■ Exercise objective ■
For the entries that follow, give the number of lines holding the string "Monotone" and nothing more.

■ Given data ■

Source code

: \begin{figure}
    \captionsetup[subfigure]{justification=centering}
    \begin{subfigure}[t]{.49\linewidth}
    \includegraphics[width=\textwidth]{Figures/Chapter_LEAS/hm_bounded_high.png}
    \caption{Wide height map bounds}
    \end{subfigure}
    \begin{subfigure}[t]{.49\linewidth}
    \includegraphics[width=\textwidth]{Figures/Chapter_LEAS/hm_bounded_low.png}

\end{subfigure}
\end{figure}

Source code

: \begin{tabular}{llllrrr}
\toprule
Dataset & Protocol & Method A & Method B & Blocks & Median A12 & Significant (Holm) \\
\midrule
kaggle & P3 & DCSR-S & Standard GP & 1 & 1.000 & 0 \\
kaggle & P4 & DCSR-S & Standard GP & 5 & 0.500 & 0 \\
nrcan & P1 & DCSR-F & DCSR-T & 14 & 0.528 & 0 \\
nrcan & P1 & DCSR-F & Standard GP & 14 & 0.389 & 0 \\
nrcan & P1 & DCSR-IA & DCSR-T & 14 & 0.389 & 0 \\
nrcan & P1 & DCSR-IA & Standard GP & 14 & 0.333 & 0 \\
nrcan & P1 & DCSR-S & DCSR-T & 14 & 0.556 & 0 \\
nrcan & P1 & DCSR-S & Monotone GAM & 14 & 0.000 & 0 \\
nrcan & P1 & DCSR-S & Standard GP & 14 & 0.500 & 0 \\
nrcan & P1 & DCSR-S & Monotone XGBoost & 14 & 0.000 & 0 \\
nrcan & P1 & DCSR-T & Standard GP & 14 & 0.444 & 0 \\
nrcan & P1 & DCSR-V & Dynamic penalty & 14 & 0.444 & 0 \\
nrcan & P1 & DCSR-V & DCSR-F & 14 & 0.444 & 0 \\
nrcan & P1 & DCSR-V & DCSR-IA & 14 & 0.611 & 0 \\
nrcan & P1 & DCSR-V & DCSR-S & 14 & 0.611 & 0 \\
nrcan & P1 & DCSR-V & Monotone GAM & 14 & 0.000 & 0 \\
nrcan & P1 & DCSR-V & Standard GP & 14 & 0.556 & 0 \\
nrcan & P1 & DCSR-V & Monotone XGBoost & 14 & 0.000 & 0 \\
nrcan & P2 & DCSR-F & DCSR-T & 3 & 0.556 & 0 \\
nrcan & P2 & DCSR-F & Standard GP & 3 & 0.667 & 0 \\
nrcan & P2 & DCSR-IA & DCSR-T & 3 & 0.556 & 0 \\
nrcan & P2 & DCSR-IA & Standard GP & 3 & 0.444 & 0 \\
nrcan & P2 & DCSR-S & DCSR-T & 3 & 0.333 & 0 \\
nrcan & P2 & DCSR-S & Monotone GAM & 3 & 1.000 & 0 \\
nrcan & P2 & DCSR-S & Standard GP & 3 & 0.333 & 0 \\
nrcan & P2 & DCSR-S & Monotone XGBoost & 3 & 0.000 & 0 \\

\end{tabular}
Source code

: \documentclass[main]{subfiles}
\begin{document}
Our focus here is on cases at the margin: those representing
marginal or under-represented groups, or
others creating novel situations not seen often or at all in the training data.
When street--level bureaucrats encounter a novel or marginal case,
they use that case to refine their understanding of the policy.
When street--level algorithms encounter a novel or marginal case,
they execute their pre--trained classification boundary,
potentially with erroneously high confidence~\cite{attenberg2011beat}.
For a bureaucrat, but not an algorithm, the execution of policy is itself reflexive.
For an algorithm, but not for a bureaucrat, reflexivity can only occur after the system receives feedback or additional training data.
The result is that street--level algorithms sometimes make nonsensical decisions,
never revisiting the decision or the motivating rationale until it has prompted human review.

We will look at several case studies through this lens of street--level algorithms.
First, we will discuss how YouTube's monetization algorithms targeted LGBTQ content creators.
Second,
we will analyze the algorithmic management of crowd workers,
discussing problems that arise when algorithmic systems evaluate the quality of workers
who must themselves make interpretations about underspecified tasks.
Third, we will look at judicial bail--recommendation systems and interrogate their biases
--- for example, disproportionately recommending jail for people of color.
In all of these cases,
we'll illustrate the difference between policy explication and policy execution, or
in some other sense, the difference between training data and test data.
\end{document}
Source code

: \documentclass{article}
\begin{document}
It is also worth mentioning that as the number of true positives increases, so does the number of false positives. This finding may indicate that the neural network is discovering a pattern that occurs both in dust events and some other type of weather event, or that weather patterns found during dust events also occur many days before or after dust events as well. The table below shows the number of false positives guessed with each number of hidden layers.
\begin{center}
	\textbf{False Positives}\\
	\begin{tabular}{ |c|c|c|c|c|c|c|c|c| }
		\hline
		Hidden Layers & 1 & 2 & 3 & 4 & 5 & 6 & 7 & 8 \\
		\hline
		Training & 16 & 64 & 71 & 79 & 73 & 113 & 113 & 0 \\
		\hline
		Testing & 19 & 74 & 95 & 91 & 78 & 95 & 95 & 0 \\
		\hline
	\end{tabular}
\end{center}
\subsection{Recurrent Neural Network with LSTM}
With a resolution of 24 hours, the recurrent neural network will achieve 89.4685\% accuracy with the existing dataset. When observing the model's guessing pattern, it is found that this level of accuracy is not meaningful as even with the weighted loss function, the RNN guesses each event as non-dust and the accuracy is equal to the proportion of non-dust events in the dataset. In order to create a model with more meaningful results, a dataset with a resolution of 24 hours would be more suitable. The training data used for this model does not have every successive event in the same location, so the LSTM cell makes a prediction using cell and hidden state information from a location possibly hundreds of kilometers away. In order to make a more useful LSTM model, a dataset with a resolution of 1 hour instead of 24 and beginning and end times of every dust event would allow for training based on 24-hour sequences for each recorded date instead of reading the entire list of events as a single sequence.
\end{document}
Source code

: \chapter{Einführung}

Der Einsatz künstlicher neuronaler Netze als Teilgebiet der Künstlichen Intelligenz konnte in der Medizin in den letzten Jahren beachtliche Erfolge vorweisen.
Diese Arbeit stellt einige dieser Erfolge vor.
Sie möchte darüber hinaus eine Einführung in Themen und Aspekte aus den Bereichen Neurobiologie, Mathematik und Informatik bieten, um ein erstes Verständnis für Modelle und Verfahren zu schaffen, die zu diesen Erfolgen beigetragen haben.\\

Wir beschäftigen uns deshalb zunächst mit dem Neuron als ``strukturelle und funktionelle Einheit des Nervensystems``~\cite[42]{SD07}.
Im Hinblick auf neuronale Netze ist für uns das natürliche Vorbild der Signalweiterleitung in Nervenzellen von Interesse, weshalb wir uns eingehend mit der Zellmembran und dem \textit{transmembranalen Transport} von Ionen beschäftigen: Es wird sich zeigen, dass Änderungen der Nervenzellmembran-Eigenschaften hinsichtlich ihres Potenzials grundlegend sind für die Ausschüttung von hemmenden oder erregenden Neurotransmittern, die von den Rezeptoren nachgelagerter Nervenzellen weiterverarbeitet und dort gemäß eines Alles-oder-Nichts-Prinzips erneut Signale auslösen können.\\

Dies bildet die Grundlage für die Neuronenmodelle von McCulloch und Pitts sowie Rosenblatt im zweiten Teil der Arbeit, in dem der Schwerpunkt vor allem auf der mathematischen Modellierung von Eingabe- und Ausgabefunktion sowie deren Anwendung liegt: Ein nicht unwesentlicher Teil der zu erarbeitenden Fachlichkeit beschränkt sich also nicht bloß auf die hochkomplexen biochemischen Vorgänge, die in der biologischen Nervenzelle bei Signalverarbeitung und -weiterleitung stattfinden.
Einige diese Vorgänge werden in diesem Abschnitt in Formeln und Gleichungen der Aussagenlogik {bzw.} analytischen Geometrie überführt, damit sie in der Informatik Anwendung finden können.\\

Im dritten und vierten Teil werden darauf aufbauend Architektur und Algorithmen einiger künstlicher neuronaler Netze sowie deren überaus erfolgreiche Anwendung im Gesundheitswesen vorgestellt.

■ Task answer ■
6